▶ Your assignment: The exercise asks you to copy every line below in which "hline" appears.

-- Opening Marker --

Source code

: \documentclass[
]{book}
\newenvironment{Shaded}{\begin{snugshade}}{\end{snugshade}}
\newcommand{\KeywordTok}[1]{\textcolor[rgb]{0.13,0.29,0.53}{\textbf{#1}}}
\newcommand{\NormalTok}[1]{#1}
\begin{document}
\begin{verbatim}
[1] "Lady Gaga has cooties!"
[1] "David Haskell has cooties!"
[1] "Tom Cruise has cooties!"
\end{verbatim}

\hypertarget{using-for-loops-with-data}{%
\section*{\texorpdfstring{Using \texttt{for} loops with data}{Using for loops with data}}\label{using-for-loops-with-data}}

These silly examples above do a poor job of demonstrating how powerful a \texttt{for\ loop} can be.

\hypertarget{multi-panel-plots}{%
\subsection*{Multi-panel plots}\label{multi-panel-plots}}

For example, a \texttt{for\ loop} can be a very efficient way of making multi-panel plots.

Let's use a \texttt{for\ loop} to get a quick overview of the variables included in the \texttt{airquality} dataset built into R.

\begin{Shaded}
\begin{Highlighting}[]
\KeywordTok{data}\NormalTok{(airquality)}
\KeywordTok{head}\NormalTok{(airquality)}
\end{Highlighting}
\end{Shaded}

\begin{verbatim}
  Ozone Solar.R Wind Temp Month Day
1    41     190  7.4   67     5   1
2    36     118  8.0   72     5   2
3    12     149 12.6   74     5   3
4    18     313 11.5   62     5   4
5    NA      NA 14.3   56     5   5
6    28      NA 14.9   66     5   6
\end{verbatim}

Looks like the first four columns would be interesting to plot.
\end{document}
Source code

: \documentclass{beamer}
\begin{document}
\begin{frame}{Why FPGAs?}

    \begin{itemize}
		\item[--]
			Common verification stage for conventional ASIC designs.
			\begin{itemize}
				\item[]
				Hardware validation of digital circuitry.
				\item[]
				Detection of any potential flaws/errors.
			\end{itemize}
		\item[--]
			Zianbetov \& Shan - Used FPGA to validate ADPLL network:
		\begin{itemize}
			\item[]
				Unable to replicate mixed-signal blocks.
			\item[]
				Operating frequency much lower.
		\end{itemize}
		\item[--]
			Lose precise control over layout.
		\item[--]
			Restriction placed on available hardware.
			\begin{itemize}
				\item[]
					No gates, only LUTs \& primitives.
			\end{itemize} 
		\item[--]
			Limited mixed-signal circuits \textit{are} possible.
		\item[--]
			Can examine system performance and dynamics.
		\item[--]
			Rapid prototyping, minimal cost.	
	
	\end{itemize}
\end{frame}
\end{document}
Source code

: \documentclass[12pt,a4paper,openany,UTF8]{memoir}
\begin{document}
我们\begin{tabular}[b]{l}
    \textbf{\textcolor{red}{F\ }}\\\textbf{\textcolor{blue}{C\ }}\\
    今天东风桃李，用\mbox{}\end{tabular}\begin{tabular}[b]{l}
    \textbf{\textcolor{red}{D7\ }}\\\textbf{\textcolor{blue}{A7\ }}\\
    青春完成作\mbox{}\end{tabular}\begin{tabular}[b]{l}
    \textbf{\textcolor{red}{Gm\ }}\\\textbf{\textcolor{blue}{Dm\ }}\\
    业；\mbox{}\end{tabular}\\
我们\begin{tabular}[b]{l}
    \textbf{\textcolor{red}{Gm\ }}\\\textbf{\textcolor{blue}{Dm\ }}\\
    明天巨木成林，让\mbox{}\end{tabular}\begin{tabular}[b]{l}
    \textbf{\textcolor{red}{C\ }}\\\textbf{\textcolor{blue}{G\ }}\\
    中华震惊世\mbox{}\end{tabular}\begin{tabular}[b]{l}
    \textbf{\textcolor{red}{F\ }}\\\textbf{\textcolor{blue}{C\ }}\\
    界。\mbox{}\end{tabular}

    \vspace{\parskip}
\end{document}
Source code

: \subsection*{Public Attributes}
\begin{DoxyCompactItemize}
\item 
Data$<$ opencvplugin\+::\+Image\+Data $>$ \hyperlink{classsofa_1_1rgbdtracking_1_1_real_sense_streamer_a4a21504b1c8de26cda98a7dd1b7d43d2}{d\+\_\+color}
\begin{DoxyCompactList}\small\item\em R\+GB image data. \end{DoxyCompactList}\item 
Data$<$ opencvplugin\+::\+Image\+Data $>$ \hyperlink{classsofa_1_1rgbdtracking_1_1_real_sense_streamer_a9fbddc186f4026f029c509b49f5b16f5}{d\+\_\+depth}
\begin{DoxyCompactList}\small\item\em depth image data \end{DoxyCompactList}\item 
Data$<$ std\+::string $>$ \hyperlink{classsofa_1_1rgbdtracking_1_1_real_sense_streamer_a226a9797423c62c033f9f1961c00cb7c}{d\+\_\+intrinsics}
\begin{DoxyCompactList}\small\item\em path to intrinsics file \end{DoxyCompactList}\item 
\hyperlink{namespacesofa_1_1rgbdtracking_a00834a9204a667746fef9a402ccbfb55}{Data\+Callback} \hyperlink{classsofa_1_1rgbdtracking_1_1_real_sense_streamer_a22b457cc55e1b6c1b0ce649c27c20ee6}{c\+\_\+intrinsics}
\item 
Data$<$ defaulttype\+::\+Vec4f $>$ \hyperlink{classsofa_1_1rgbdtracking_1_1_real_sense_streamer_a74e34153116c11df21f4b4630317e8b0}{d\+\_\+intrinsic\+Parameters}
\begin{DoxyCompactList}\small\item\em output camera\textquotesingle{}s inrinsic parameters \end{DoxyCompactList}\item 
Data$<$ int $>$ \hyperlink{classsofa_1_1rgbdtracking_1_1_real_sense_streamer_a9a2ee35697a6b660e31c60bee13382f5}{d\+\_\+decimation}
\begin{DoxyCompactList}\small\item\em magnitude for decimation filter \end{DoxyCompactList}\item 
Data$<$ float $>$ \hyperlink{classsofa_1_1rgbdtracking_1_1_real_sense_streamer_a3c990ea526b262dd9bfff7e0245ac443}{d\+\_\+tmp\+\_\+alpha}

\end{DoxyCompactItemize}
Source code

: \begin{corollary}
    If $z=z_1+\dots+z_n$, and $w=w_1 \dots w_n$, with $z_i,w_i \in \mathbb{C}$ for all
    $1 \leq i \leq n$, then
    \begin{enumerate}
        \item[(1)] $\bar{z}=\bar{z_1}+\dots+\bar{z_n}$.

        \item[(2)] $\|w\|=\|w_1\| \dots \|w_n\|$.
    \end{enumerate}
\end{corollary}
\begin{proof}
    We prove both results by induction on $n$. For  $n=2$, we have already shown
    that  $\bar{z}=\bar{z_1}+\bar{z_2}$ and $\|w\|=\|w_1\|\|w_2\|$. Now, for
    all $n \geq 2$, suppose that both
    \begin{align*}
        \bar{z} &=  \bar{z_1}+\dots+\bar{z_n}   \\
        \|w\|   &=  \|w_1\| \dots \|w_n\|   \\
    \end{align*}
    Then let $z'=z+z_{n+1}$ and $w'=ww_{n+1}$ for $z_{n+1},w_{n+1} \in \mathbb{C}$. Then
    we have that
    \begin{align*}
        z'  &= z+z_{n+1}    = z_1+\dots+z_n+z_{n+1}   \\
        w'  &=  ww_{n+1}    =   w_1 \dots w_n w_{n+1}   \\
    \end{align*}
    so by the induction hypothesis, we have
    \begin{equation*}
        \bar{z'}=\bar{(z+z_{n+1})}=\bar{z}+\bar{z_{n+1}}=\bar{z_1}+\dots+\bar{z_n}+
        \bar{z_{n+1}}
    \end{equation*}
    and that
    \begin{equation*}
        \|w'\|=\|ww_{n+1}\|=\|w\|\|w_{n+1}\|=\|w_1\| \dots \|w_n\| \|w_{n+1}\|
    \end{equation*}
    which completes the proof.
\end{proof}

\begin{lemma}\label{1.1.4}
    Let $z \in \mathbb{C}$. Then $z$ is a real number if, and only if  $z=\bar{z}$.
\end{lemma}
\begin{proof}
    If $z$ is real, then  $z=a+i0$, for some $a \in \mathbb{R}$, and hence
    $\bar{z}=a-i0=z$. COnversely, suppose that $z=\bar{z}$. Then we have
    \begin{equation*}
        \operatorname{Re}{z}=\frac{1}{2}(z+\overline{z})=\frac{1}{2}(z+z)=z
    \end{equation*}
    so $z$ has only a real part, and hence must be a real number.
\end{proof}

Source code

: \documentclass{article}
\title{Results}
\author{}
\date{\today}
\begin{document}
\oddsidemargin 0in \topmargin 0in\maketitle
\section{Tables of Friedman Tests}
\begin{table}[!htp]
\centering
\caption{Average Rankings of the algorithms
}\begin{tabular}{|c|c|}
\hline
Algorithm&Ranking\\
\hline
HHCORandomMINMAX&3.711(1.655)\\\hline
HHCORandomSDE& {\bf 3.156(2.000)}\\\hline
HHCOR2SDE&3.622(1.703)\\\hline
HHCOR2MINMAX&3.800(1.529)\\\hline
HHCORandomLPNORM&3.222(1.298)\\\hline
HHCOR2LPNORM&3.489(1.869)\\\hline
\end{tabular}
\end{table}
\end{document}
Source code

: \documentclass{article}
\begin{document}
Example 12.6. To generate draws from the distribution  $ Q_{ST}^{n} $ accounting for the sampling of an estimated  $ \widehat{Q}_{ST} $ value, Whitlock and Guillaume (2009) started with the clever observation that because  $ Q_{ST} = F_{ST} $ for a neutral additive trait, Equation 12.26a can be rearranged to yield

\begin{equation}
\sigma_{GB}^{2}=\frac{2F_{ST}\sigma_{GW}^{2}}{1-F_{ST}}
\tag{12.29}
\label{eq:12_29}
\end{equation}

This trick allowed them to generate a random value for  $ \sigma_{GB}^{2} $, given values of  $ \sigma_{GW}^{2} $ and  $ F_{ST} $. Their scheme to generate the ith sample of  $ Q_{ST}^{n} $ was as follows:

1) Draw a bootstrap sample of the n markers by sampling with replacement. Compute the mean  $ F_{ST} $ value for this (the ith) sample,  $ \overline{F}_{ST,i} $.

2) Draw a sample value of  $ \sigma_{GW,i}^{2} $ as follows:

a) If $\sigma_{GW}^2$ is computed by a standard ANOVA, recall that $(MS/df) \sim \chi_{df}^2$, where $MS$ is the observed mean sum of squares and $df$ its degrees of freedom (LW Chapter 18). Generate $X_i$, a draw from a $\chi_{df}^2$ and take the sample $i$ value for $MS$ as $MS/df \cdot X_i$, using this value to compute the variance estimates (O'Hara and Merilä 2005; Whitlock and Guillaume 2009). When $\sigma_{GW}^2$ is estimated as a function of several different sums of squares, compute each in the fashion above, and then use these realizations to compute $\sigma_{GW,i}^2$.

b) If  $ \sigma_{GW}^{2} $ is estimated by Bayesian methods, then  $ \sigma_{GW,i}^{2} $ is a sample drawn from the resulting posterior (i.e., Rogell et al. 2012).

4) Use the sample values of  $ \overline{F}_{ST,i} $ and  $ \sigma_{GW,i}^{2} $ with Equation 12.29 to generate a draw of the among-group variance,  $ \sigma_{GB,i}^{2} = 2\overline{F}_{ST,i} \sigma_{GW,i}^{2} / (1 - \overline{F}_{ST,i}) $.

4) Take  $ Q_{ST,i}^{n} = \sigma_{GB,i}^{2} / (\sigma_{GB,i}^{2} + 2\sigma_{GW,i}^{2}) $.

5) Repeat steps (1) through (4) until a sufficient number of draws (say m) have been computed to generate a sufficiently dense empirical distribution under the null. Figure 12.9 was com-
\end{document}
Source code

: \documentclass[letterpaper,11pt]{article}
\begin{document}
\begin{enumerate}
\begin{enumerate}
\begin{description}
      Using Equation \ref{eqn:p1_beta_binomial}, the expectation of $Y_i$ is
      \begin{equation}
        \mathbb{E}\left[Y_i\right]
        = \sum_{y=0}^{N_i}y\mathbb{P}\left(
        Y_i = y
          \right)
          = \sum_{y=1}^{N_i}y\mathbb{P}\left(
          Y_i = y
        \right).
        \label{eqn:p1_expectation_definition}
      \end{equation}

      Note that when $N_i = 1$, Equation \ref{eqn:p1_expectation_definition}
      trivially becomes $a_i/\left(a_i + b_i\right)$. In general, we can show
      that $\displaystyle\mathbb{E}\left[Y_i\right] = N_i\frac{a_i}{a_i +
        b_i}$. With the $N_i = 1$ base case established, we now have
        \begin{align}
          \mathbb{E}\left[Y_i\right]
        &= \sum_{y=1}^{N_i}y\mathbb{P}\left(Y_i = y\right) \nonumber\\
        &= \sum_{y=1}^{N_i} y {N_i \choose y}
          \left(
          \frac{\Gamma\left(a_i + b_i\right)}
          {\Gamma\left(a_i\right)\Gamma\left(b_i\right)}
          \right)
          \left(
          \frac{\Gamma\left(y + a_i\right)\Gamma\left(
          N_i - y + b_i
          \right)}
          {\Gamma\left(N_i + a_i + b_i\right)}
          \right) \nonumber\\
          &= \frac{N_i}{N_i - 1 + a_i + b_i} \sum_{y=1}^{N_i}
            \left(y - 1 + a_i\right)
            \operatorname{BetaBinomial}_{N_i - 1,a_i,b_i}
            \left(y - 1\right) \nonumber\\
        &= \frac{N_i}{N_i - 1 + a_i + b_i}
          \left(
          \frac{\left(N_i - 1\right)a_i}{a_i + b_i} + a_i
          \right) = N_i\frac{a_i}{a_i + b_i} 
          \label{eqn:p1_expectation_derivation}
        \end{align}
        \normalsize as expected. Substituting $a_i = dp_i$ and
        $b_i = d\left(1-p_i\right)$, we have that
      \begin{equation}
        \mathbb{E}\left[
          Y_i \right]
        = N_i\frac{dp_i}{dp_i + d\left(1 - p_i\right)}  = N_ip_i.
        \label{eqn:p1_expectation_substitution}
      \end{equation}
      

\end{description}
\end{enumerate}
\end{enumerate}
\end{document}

-- Closing Marker --

▶ Solution:
\hline
\hline
HHCORandomMINMAX&3.711(1.655)\\\hline
HHCORandomSDE& {\bf 3.156(2.000)}\\\hline
HHCOR2SDE&3.622(1.703)\\\hline
HHCOR2MINMAX&3.800(1.529)\\\hline
HHCORandomLPNORM&3.222(1.298)\\\hline
HHCOR2LPNORM&3.489(1.869)\\\hline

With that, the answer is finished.